## [Data supplied]
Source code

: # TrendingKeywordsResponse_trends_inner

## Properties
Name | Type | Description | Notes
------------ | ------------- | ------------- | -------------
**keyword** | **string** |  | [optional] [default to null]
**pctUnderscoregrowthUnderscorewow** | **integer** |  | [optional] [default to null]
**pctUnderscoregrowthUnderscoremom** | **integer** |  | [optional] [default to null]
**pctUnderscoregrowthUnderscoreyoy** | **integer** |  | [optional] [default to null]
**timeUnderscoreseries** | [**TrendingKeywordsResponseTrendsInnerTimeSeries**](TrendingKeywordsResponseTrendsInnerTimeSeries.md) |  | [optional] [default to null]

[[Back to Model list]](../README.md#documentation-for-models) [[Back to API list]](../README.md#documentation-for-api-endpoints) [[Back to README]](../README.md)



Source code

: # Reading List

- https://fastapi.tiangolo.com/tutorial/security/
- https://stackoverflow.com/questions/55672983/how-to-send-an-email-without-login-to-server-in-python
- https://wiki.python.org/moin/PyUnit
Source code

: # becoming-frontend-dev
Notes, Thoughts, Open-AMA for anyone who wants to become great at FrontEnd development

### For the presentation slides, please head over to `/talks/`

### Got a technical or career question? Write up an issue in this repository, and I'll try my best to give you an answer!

## [Description of the task]
Transcribe the whole listing above, keeping each line exactly as written.

## [Finished exercise]
Source code

: # TrendingKeywordsResponse_trends_inner

## Properties
Name | Type | Description | Notes
------------ | ------------- | ------------- | -------------
**keyword** | **string** |  | [optional] [default to null]
**pctUnderscoregrowthUnderscorewow** | **integer** |  | [optional] [default to null]
**pctUnderscoregrowthUnderscoremom** | **integer** |  | [optional] [default to null]
**pctUnderscoregrowthUnderscoreyoy** | **integer** |  | [optional] [default to null]
**timeUnderscoreseries** | [**TrendingKeywordsResponseTrendsInnerTimeSeries**](TrendingKeywordsResponseTrendsInnerTimeSeries.md) |  | [optional] [default to null]

[[Back to Model list]](../README.md#documentation-for-models) [[Back to API list]](../README.md#documentation-for-api-endpoints) [[Back to README]](../README.md)



Source code

: # Reading List

- https://fastapi.tiangolo.com/tutorial/security/
- https://stackoverflow.com/questions/55672983/how-to-send-an-email-without-login-to-server-in-python
- https://wiki.python.org/moin/PyUnit
Source code

: # becoming-frontend-dev
Notes, Thoughts, Open-AMA for anyone who wants to become great at FrontEnd development

### For the presentation slides, please head over to `/talks/`

### Got a technical or career question? Write up an issue in this repository, and I'll try my best to give you an answer!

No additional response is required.